Rex Stout, Too Many Women
© 1947 Estate of Rex Stout
ASIN
: B004SOQ0A8Some
Rex Stout is
without question my favorite writer of mysteries; I have read all of the novels
and novellas multiple times, and, with few exceptions, find re-reading them a
pleasurable experience. Some months ago
I began a chronological re-reading of the novels, and have reached, and read, the
8th novel in the series, Too
Many Women. The basic plot is perfectly
acceptable. But I always find the
treatment of many of the characters difficult at best for a modern audience; I
would not be surprised if it was also difficult for many readers on its initial
publication (in 1947
An employee (Waldo Moore) of a civil engineering company (Naylor-
Kerr, Inc.) has been killed (nearly four months prior to Wolfe’s becoming
involved. Wolfe is hired by the firm’s
president, Jasper Pine, to investigate an allegation that Moore was murdered,
not simply killed in a hit-and-rum auto accident, because rumors that it was
murder are rampant and are disrupting the corporation.(Left unsaid is the
implication that his murder, if such it was, is somehow related to his
employment.) In order to pursue the
investigation, Archie Goodwin is “hired,” as a personnel expert, to look into the
corporation’s excessive turnover rate, especially among the clerical
workforce. According to Pine, Moore’s
presence—he seems to be extremely attractive to the women in the place
(although Archie’s description of him does not help the reader understand why
that should be the case. He is there
using an alias (Peter Truett).
Archie seems inordinately struck by the physical
attractiveness of the clerical staff (especially three of them, Rosa Bendini,
Gwen Ferris, and Hester Livsey (who had been engaged to marry Moore). And he also learns fairly quickly that Moore
was disliked by many of the professional staff and considered redundant by his
supervisor. He also has to cope with Mr.
Kerr Naylor (the son of one of the firm’s founders and named for the other—and the
source of the murder allegation) and Jasper Pine’s wife Cecily (sister of Kerr
Naylor). In fact, much of his
investigation seems to consist of dining and dancing with two of the women (Bendini
and Ferris).
And the investigation seems to be getting nowhere, until
Kerr Naylor tells Archie, in circumstances that preclude his following it up,
that, in addition to knowing that Moore was murdered, he knows who the murderer
is. An additional complication is that
Cecily Pine is (as she is referred to in the book) a “chronic befriender” of
young men, and that Moore, after his stint as a befriendee has ended, gets
hired by the firm. She has, as we learn,
a motive for this. Things heat up when
there is a second death, obviously murder, and in a fashion that makes it clear
that Moore’s death was emphatically not an accident.

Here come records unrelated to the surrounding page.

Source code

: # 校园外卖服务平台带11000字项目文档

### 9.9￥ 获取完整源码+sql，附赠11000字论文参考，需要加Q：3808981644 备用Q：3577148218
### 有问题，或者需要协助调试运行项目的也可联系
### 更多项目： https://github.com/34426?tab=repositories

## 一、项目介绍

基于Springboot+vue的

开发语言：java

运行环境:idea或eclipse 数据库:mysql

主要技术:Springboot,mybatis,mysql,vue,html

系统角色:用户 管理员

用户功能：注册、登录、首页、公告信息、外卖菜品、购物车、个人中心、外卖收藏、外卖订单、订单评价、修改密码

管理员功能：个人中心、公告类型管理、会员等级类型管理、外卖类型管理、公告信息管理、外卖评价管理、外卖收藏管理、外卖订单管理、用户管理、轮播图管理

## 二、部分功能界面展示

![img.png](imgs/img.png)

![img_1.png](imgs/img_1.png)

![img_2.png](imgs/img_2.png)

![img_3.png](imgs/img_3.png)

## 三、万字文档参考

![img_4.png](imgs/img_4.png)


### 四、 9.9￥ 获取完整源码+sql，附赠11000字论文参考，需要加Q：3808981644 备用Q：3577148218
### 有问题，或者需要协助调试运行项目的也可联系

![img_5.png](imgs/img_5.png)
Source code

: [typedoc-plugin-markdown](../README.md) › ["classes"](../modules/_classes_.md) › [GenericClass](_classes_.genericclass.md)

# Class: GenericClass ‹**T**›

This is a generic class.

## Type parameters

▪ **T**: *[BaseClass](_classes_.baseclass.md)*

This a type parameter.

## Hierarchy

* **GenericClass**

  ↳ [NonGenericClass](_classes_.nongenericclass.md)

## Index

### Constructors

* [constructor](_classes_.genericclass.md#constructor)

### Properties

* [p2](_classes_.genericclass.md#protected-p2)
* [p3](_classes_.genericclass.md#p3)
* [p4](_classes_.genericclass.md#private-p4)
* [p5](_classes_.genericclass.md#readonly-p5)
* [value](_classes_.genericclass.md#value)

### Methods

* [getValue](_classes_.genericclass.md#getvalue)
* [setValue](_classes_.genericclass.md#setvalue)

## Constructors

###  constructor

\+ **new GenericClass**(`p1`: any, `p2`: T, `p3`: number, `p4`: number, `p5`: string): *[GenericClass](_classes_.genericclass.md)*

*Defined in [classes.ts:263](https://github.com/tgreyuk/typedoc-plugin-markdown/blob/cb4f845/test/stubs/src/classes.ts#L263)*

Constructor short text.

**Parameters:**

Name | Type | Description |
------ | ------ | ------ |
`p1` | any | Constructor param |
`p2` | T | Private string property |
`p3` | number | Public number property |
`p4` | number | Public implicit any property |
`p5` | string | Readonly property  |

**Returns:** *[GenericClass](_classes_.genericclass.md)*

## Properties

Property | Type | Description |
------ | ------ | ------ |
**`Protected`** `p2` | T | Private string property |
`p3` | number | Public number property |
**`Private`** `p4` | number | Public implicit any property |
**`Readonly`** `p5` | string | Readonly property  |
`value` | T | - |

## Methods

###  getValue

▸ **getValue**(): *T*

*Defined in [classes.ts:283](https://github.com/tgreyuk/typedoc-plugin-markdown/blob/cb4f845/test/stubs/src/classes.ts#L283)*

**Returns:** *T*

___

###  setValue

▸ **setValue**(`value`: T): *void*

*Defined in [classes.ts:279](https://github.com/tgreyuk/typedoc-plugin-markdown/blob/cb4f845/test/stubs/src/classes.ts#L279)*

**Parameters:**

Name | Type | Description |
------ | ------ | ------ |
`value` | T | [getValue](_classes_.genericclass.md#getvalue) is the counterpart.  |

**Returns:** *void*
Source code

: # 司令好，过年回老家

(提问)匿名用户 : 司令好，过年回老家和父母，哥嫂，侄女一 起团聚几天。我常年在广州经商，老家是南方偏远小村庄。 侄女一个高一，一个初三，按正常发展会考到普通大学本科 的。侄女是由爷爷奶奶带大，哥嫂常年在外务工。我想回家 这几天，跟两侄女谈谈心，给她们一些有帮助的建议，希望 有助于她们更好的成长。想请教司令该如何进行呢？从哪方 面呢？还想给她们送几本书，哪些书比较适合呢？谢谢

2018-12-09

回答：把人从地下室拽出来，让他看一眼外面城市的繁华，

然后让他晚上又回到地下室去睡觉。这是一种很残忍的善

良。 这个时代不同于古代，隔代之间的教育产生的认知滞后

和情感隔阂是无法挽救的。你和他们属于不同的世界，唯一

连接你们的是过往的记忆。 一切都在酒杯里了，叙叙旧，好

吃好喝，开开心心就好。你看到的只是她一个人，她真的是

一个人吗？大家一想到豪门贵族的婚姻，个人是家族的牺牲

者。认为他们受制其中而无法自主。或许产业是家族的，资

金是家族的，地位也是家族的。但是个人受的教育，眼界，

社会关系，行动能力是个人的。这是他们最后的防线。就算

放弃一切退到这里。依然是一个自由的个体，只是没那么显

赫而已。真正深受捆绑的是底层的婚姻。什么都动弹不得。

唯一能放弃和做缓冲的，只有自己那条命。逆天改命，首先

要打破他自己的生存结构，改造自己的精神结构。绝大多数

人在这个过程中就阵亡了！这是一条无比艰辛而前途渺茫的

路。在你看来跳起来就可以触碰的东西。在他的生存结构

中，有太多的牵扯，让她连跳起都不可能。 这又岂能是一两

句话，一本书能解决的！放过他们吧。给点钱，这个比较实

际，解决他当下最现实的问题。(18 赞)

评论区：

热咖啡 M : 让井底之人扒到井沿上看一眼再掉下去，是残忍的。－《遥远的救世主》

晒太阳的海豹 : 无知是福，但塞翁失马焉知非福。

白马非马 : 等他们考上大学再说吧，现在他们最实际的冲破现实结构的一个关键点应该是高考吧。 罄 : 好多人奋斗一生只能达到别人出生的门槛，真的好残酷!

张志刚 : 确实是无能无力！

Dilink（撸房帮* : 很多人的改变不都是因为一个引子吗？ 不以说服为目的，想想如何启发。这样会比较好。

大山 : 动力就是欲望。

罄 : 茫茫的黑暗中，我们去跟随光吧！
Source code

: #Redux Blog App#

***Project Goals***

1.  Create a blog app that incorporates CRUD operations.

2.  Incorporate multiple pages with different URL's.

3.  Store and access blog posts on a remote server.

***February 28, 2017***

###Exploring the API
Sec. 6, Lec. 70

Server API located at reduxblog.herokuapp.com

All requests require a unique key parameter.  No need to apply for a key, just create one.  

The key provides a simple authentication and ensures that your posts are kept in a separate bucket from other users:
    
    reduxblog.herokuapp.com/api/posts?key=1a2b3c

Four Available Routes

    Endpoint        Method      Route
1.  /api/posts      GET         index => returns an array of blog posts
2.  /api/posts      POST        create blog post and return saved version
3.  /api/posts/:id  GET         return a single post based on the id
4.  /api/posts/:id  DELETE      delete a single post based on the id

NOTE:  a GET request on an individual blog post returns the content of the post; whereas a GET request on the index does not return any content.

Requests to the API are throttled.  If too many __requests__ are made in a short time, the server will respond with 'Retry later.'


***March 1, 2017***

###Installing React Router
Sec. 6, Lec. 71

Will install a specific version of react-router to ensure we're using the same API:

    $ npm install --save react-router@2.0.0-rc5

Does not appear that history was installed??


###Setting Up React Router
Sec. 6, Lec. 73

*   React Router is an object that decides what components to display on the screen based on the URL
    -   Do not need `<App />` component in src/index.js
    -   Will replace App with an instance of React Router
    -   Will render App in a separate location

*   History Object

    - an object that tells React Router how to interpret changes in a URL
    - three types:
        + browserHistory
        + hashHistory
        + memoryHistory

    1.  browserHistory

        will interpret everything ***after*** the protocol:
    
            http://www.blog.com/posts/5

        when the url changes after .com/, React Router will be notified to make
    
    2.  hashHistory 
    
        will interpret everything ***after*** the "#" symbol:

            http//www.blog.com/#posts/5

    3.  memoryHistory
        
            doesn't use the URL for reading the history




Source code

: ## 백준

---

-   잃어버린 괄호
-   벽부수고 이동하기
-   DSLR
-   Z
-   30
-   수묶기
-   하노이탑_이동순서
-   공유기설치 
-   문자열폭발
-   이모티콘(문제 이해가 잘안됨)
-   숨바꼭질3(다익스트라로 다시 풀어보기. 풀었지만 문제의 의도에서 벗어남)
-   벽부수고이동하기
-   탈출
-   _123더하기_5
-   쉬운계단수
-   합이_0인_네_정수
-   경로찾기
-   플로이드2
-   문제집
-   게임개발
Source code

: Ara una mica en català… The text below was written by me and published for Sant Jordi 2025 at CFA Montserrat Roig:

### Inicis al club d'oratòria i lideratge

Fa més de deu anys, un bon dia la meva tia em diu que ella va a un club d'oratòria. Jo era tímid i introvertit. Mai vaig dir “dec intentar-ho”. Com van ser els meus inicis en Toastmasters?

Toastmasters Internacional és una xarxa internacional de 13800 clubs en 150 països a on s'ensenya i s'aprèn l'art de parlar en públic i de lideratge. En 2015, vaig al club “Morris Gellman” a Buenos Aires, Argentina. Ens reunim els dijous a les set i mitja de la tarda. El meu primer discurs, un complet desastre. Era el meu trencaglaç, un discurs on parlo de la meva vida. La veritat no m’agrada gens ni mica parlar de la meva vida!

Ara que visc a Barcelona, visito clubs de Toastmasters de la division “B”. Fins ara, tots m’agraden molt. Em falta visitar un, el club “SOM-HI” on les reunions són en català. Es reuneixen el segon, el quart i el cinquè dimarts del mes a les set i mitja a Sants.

The conclusion is not exactly surprising, and “justice,” of
a sort, prevails. It is, however, an
instance of it being extremely unlikely that anyone could be convicted of the
murders, given what we know and the police would be able to prove.
So why do I find the book so difficult? From the first time I read it—in the early
1970s (this was not an easy book to find, even in libraries, then, and it has
remained hard to find since)…Well. Let
me put it this way: Archie’s attitude
toward and behavior with the three women at Naylor-Kerr with whom Archie
becomes involved is barely short of deplorable.
He presents them to us basically as sex objects, beings in whom he can
only be interested because they arouse him sexually. And he treats them, essentially, that way,
and none of them seem to mind. As a
result, this is the book I have read least often of any of them (although there
is another one…but I’ll get to that in a couple of months). In my opinion—and a lot of people do disagree
with me—the one glaring weakness in Stout’s writing is his attitude toward the
women in his books. And this is the book
in which that attitude is most clearly on display.